• _TASK_: The records below are to be restated word for word, with their images omitted.

• _Stored dataset items_:
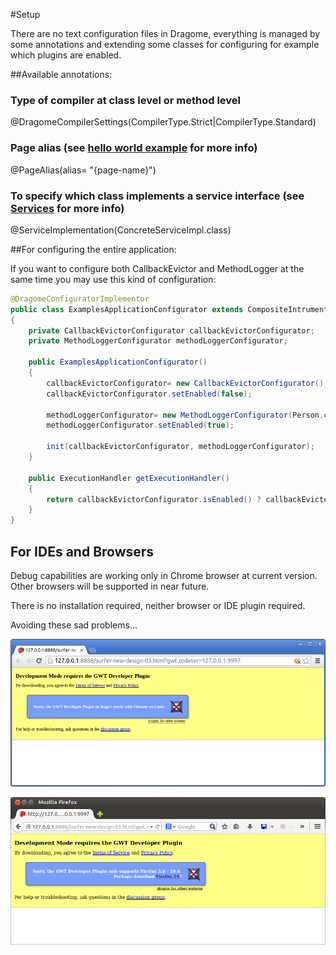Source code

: #Setup

There are no text configuration files in Dragome, everything is managed by some annotations and extending some classes for configuring for example which plugins are enabled.

##Available annotations:

### Type of compiler at class level or method level
@DragomeCompilerSettings(CompilerType.Strict|CompilerType.Standard)

### Page alias (see [hello world example](helloworld-app.md) for more info)
@PageAlias(alias= "{page-name}")

### To specify which class implements a service interface (see [Services](services.md) for more info)
@ServiceImplementation(ConcreteServiceImpl.class)


##For configuring the entire application:


If you want to configure both CallbackEvictor and MethodLogger at the same time you may use this kind of configuration:

``` Java
@DragomeConfiguratorImplementor
public class ExamplesApplicationConfigurator extends CompositeIntrumentationDragomeConfigurator
{
	private CallbackEvictorConfigurator callbackEvictorConfigurator;
	private MethodLoggerConfigurator methodLoggerConfigurator;

	public ExamplesApplicationConfigurator()
	{
		callbackEvictorConfigurator= new CallbackEvictorConfigurator();
		callbackEvictorConfigurator.setEnabled(false);

		methodLoggerConfigurator= new MethodLoggerConfigurator(Person.class.getName());
		methodLoggerConfigurator.setEnabled(true);

		init(callbackEvictorConfigurator, methodLoggerConfigurator);
	}

	public ExecutionHandler getExecutionHandler()
	{
		return callbackEvictorConfigurator.isEnabled() ? callbackEvictorConfigurator.getExecutionHandler() : super.getExecutionHandler();
	}
}
```


## For IDEs and Browsers

Debug capabilities are working only in Chrome browser at current version. Other browsers will be supported in near future.


There is no installation required, neither browser or IDE plugin required.

Avoiding these sad problems...

![alt text](gwt-plugin-chrome.png "gwt-plugin-chrome")

![alt text](gwt-plugin-firefox.png "gwt-plugin-firefox")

• _TASK RESULT_:
Source code

: #Setup

There are no text configuration files in Dragome, everything is managed by some annotations and extending some classes for configuring for example which plugins are enabled.

##Available annotations:

### Type of compiler at class level or method level
@DragomeCompilerSettings(CompilerType.Strict|CompilerType.Standard)

### Page alias (see [hello world example](helloworld-app.md) for more info)
@PageAlias(alias= "{page-name}")

### To specify which class implements a service interface (see [Services](services.md) for more info)
@ServiceImplementation(ConcreteServiceImpl.class)


##For configuring the entire application:


If you want to configure both CallbackEvictor and MethodLogger at the same time you may use this kind of configuration:

``` Java
@DragomeConfiguratorImplementor
public class ExamplesApplicationConfigurator extends CompositeIntrumentationDragomeConfigurator
{
	private CallbackEvictorConfigurator callbackEvictorConfigurator;
	private MethodLoggerConfigurator methodLoggerConfigurator;

	public ExamplesApplicationConfigurator()
	{
		callbackEvictorConfigurator= new CallbackEvictorConfigurator();
		callbackEvictorConfigurator.setEnabled(false);

		methodLoggerConfigurator= new MethodLoggerConfigurator(Person.class.getName());
		methodLoggerConfigurator.setEnabled(true);

		init(callbackEvictorConfigurator, methodLoggerConfigurator);
	}

	public ExecutionHandler getExecutionHandler()
	{
		return callbackEvictorConfigurator.isEnabled() ? callbackEvictorConfigurator.getExecutionHandler() : super.getExecutionHandler();
	}
}
```


## For IDEs and Browsers

Debug capabilities are working only in Chrome browser at current version. Other browsers will be supported in near future.


There is no installation required, neither browser or IDE plugin required.

Avoiding these sad problems...

![alt text](gwt-plugin-chrome.png "gwt-plugin-chrome")

![alt text](gwt-plugin-firefox.png "gwt-plugin-firefox")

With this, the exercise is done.